• **WHAT TO WORK ON**
Below are the entries. Transcribe exactly the lines from the one with "P9.28 | SPI1_CS0 | MPU9250 CS" through the one with "P8.36 | PWM | Use a power amplifier", ends included, and leave out all others.

• **MATERIAL FOR THIS TASK**

......

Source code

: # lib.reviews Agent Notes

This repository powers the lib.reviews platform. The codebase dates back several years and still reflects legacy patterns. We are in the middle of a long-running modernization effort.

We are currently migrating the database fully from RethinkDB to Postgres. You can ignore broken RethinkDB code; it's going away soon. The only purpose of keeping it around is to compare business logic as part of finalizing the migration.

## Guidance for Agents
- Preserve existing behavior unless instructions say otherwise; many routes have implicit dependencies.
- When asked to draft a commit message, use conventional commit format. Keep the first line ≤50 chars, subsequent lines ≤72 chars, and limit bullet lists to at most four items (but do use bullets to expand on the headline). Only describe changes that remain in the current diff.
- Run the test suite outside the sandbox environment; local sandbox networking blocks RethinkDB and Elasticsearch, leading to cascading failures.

......

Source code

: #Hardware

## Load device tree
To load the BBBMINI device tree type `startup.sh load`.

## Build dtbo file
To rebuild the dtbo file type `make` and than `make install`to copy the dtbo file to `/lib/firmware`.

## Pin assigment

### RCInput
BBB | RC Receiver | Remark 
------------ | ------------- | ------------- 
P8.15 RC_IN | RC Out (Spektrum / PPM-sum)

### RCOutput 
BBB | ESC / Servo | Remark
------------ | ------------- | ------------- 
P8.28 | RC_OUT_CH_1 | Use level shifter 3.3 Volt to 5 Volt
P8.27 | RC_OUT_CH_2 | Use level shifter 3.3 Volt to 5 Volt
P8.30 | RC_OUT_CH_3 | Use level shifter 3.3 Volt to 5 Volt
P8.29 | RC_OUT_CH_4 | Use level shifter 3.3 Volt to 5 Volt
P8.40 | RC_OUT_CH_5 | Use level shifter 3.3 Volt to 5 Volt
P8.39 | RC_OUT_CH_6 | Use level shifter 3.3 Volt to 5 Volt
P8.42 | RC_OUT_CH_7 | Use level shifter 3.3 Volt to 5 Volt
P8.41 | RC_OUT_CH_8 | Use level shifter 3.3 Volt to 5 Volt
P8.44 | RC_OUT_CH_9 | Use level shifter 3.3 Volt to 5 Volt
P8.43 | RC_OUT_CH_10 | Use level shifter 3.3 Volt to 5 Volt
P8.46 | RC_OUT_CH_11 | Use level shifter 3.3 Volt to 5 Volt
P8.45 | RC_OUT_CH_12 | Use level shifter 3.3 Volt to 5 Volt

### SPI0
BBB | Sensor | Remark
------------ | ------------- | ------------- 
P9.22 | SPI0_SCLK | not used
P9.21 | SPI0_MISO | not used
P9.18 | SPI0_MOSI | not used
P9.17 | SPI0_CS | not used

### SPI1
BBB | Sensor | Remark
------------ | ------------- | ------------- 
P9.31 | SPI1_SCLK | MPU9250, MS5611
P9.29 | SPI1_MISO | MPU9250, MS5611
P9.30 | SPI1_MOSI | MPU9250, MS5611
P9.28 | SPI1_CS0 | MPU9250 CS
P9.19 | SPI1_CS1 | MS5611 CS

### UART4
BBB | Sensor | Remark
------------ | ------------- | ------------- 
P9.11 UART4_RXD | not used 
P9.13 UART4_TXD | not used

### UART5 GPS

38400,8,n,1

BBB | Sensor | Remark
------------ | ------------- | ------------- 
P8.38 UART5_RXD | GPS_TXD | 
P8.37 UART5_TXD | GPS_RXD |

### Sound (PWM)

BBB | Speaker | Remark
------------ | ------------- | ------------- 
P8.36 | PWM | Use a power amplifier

......

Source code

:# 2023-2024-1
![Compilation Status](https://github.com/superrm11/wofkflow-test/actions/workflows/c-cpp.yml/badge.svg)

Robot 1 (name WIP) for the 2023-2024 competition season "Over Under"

......

• **RESPONSE TO THE TASK**
P9.28 | SPI1_CS0 | MPU9250 CS
P9.19 | SPI1_CS1 | MS5611 CS

### UART4
BBB | Sensor | Remark
------------ | ------------- | ------------- 
P9.11 UART4_RXD | not used 
P9.13 UART4_TXD | not used

### UART5 GPS

38400,8,n,1

BBB | Sensor | Remark
------------ | ------------- | ------------- 
P8.38 UART5_RXD | GPS_TXD | 
P8.37 UART5_TXD | GPS_RXD |

### Sound (PWM)

BBB | Speaker | Remark
------------ | ------------- | ------------- 
P8.36 | PWM | Use a power amplifier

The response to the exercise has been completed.